For a recent study that generated more than 90,000 MAGs (4), we performed our comparative dereplication analysis on the 1,952 uncultured bacterial species that were identified and examined by the authors. These were MAGs not classified at the species level in current databases that had been dereplicated by removing less complete MAGs that shared an ANI of >95% across 60% of their sequence length. In this case, pyani removed four times fewer MAGs than the different implementations of dRep (Table 2). In contrast to our preceding analyses, dRep default removed more MAGs than pyani, potentially because the authors had already dereplicated their MAG set at 95% ANI. Finally, we analyzed two MAG groups, clustered at the species level (95% ANI) by the authors of a recent study generating more than 150,000 MAGs (5). In this case, dRep default again removed fewer MAGs than pyani, while dRep using gANI removed many more MAGs (Table 2). Various factors may explain the differences in outcome between dereplication approaches, including the faster but less accurate alignment and percent identity calculation methods used in dRep, the diverging percent alignment thresholds used, and, potentially, different implementations of Mash in dRep and in our combined Mash-pyani approach. As for the percent alignment thresholds used, when we tried different coverage thresholds with the set of genomes represented in Fig. 2, dropping the coverage threshold for pyani to 10%, used by dRep, led to the removal of one extra MAG. When doing the same for the Microcystis MAG set, we observed no change in the number of genomes removed by pyani (10 to 75% alignment thresholds when using 100% complete MAGs) (Table 2).
TABLE 2.
% alignment | Genome completenessa
(%) |
|||||||||
---|---|---|---|---|---|---|---|---|---|---|
10 | 20 | 30 | 40 | 50 | 60 | 70 | 80 | 90 | 100 | |
10 | 37 | 35 | 36 | 33 | 33 | 31 | 29 | 27 | 23 | 21 |
25 | 45 | 44 | 37 | 33 | 33 | 31 | 29 | 27 | 23 | 21 |
50 | 45 | 45 | 45 | 45 | 40 | 31 | 29 | 27 | 23 | 21 |
75 | 45 | 45 | 45 | 45 | 45 | 45 | 44 | 38 | 24 | 21 |
Microcystis aeruginosa MAGs were artificially reduced in completeness by random subsampling of contigs. The full MAGs ranged in estimated completeness between 95 and 100%. Shown are the numbers of the original 46 MAGs retained by our combined Mash-pyani approach using different percent alignment thresholds.

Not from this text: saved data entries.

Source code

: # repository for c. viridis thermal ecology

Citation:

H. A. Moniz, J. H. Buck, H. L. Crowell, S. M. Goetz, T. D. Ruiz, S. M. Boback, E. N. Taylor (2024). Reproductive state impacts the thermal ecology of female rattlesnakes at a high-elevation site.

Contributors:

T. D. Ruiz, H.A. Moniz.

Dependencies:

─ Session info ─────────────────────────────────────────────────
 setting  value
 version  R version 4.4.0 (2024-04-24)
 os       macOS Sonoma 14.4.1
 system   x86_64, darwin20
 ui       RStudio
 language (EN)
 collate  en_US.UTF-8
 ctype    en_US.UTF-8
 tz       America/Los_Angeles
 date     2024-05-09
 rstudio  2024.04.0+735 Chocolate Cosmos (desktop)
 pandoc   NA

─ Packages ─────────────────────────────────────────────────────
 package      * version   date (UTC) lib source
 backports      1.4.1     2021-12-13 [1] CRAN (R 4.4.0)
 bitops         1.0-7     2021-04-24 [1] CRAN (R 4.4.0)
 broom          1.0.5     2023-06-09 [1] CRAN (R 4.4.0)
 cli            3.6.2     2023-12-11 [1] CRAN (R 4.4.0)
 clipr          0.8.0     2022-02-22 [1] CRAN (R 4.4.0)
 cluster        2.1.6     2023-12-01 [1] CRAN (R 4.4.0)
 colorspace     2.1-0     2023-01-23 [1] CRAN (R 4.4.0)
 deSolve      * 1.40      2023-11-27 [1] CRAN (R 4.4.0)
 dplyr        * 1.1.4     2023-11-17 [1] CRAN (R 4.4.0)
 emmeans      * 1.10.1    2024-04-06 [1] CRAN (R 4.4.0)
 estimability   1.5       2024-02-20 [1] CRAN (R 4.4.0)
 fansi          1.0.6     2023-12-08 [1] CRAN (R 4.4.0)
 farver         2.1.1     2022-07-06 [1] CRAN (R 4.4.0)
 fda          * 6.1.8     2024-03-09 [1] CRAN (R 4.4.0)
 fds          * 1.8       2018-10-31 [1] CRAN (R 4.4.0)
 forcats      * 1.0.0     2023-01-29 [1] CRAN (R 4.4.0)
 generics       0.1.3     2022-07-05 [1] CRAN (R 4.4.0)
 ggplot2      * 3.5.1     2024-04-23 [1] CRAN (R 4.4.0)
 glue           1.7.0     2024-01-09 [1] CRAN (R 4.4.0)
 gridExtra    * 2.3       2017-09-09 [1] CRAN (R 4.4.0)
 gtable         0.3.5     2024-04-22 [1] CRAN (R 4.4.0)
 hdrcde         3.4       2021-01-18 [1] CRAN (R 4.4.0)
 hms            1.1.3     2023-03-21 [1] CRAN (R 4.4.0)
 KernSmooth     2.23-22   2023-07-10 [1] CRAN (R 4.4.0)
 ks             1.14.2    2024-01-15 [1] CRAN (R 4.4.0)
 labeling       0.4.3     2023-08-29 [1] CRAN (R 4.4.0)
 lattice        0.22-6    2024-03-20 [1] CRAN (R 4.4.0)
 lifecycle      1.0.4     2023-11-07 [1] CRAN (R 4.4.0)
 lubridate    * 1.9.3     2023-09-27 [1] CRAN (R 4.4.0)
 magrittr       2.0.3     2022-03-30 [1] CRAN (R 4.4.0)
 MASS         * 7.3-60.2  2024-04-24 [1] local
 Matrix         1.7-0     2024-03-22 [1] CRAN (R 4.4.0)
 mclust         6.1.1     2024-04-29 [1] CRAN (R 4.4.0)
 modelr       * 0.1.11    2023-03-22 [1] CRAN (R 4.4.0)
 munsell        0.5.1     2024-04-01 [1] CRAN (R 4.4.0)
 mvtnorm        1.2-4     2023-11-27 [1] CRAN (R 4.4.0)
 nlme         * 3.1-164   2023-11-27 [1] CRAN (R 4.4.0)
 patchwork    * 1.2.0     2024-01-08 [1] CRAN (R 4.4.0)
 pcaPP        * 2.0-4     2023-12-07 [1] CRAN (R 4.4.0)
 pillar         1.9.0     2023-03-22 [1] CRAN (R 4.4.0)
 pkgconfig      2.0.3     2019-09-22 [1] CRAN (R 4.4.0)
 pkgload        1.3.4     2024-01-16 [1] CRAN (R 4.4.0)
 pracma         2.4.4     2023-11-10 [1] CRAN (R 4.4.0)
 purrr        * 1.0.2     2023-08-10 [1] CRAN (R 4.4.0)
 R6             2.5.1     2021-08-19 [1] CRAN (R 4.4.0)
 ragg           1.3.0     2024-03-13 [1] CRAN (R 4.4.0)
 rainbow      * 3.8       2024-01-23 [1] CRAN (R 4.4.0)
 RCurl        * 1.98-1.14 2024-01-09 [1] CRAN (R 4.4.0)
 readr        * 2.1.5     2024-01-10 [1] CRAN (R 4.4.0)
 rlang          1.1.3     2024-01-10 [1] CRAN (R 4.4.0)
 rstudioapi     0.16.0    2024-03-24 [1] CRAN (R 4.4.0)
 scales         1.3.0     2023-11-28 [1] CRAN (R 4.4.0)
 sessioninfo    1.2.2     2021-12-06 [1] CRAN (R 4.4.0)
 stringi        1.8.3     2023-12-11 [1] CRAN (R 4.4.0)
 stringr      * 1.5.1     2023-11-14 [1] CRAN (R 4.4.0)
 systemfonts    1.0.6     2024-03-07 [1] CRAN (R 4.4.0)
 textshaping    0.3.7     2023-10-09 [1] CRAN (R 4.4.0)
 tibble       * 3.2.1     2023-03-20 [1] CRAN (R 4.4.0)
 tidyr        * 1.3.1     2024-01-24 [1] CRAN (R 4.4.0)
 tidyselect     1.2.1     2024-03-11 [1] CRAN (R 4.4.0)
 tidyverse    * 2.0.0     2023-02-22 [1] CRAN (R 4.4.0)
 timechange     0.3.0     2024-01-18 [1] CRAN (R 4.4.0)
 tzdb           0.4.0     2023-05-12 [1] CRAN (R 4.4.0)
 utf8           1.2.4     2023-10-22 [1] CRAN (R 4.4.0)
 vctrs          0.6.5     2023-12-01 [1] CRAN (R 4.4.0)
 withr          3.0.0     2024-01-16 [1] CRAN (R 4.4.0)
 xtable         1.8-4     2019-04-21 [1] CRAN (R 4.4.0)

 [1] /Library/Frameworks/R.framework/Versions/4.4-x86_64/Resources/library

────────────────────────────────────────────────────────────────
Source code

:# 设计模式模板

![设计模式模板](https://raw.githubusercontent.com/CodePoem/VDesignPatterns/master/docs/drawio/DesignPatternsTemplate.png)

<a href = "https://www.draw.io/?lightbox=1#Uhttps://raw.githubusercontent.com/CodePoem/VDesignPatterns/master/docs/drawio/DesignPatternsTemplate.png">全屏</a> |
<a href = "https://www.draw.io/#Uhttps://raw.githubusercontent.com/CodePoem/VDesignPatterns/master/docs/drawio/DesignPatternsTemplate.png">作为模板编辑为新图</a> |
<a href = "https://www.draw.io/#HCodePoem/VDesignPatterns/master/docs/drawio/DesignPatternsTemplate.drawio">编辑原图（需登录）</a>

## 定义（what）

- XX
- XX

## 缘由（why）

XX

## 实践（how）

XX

Finally, dereplication tools also vary in their performance based on the completeness of the MAGs that are being compared. Previous guidelines for the use of dRep have shown that Mash, the first step in all the tested dereplication approaches (Fig. 1), underestimates genome similarity for incomplete genomes and recommends against dereplicating genomes below 50% completeness (https://drep.readthedocs.io/en/latest/choosing_parameters.html). When using the pyani approach we favor, using our data set of Microcystis MAGs artificially reduced to lower completeness by randomly removing contigs, only 1 out of 46 genomes was removed at completeness levels between 10 and 60%. At 70, 80, and 90% completeness, pyani removed 2, 8, and 22 genomes at a threshold of >99% identity and alignments covering >75% of the MAG (Table 2). At their highest estimated completeness level, which ranged between 95 and 100%, 25 genomes were removed. While performance will likely vary depending on the data set, these results suggest that dereplication with our preferred combined Mash-pyani approach is not able to prune highly incomplete genomes and will retain more genomes than optimal even for genomes that are estimated to be 80 to 90% complete. Considering the limited effect of percent alignment threshold on the pyani approach when using complete MAGs, lowering this threshold helps remove more genomes and, hence, should be lowered to 50% or less when trying to prune more incomplete MAGs (Table 2).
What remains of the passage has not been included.